Thursday, October 21, 2010
As I stare into that little green dot next to "on-line" friends....I can't help thinking, "What must they think when they see my green dot all day next to my name?" Maybe things like...."she really needs to get a life, cuz its obvious she is searching for another". That green dot is screaming,"Hello, Hey, Hi...I am a Facebook slut waiting for you to pay attention to me! Anyone wanna chat? Please, please, please??" So, you can see I am conflicted and completely mental. But, you already knew that didn't you? Ha. So, yes, I will have my life back and go offline. I will occasionally allow myself vulnerability to all those friends I really want to talk to..but only if they start the conversation first. I will not be the first kiss! (I mean chat) Phew! I felt strong just writing that!....*sigh*...Unfortunately, my heart and excitement has a way of overpowering my will power and I usually do give in to the pressure within and click online anyway. Crap. This is going to be a lot harder than I think.

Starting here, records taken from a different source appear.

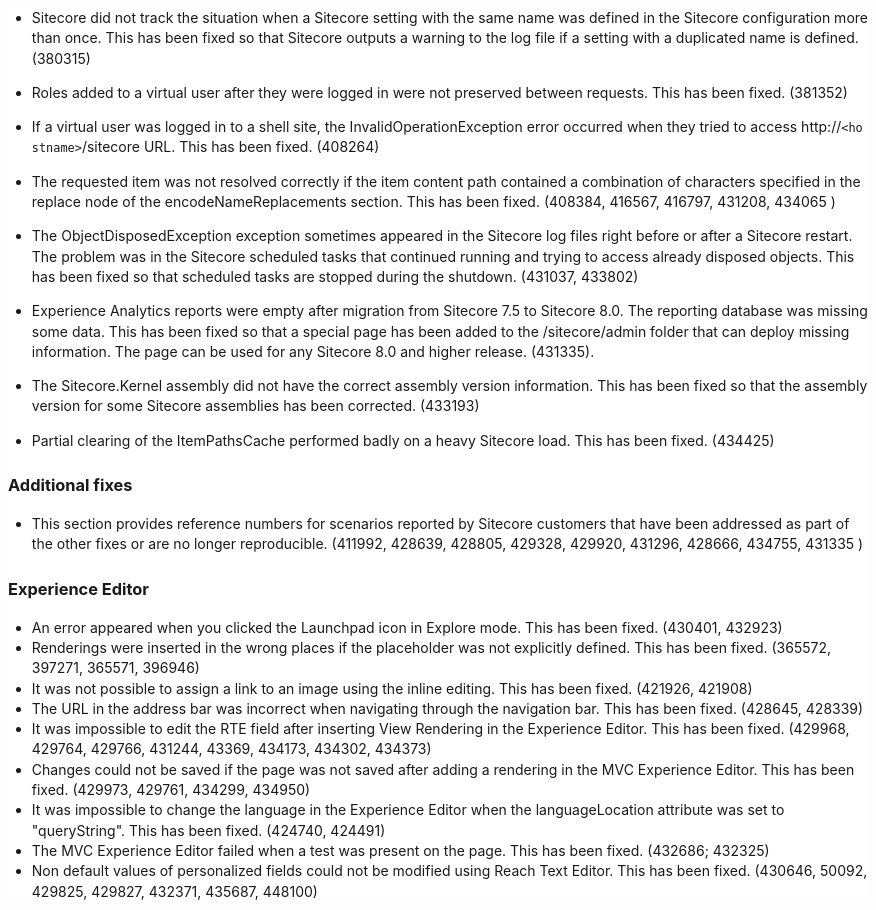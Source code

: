 -   Sitecore did not track the situation when a Sitecore setting with the same name was defined in the Sitecore configuration more than once. This has been fixed so that Sitecore outputs a warning to the log file if a setting with a duplicated name is defined. (380315)
    
-   Roles added to a virtual user after they were logged in were not preserved between requests. This has been fixed. (381352)
    
-   If a virtual user was logged in to a shell site, the InvalidOperationException error occurred when they tried to access http://`<hostname>`/sitecore URL. This has been fixed. (408264)
    
-   The requested item was not resolved correctly if the item content path contained a combination of characters specified in the replace node of the encodeNameReplacements section. This has been fixed. (408384, 416567, 416797, 431208, 434065 )
    
-   The ObjectDisposedException exception sometimes appeared in the Sitecore log files right before or after a Sitecore restart. The problem was in the Sitecore scheduled tasks that continued running and trying to access already disposed objects. This has been fixed so that scheduled tasks are stopped during the shutdown. (431037, 433802)
    
-   Experience Analytics reports were empty after migration from Sitecore 7.5 to Sitecore 8.0. The reporting database was missing some data. This has been fixed so that a special page has been added to the /sitecore/admin folder that can deploy missing information. The page can be used for any Sitecore 8.0 and higher release. (431335).
    
-   The Sitecore.Kernel assembly did not have the correct assembly version information. This has been fixed so that the assembly version for some Sitecore assemblies has been corrected. (433193)
    
-   Partial clearing of the ItemPathsCache performed badly on a heavy Sitecore load. This has been fixed. (434425)
    

### Additional fixes

-   This section provides reference numbers for scenarios reported by Sitecore customers that have been addressed as part of the other fixes or are no longer reproducible. (411992, 428639, 428805, 429328, 429920, 431296, 428666, 434755, 431335 )
    

### Experience Editor

-   An error appeared when you clicked the Launchpad icon in Explore mode. This has been fixed. (430401, 432923)
-   Renderings were inserted in the wrong places if the placeholder was not explicitly defined. This has been fixed. (365572, 397271, 365571, 396946)
-   It was not possible to assign a link to an image using the inline editing. This has been fixed. (421926, 421908)
-   The URL in the address bar was incorrect when navigating through the navigation bar. This has been fixed. (428645, 428339)
-   It was impossible to edit the RTE field after inserting View Rendering in the Experience Editor. This has been fixed. (429968, 429764, 429766, 431244, 43369, 434173, 434302, 434373)
-   Changes could not be saved if the page was not saved after adding a rendering in the MVC Experience Editor. This has been fixed. (429973, 429761, 434299, 434950)
-   It was impossible to change the language in the Experience Editor when the languageLocation attribute was set to "queryString". This has been fixed. (424740, 424491)
-   The MVC Experience Editor failed when a test was present on the page. This has been fixed. (432686; 432325)
-   Non default values of personalized fields could not be modified using Reach Text Editor. This has been fixed. (430646, 50092, 429825, 429827, 432371, 435687, 448100) 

Good luck to all the "Facebook Sluts" out there....peace out. I mean.."logging off".
Sunday, October 10, 2010
It is late...and I really should go to bed. Whatever.... So this week is an exciting one for me, for so many reasons. Those reasons will remain personal but you may know one thing, life is a little confusing. Why? Cuz there are things that happen in life that you ask, "Why did this not happen?" or "Why did my life turn out like this?" When I was 16, I really believed that I knew exactly what would happen in my life. I thought I knew exactly who I would marry, and where I would live, how many kids I would have--even down to my job! Didn't any of you play the game where you make a spiral on paper until someone said "Stop!" Then you counted the lines, and then with all the top choices you wrote down, you decide what your future would be? Well, I did and my journal is full of them. I was so fascinated with knowing my future as a kid... I even have a "whenever you find it journal" that I write in, whenever I find it! :) It updates myself on where my life is. I know--I am weird. I am such a "girl". But I can't help it. I also can't help still loving every important person that has loved me and influenced me in my past. Sometimes it is hard to hold back the love I feel and attention and make sure it doesn't turn into "obsession"....oh well. :) So for all of you who I love--thanks so much. You have made me who I am today. Another thought: There really is so much life riding fast down a hill on my sweet bike, or running with just my sports bra on, or swimming so smoothly that I feel like I am flying in water....and even cuddling with the ones you love :) Those are some of my top feelings!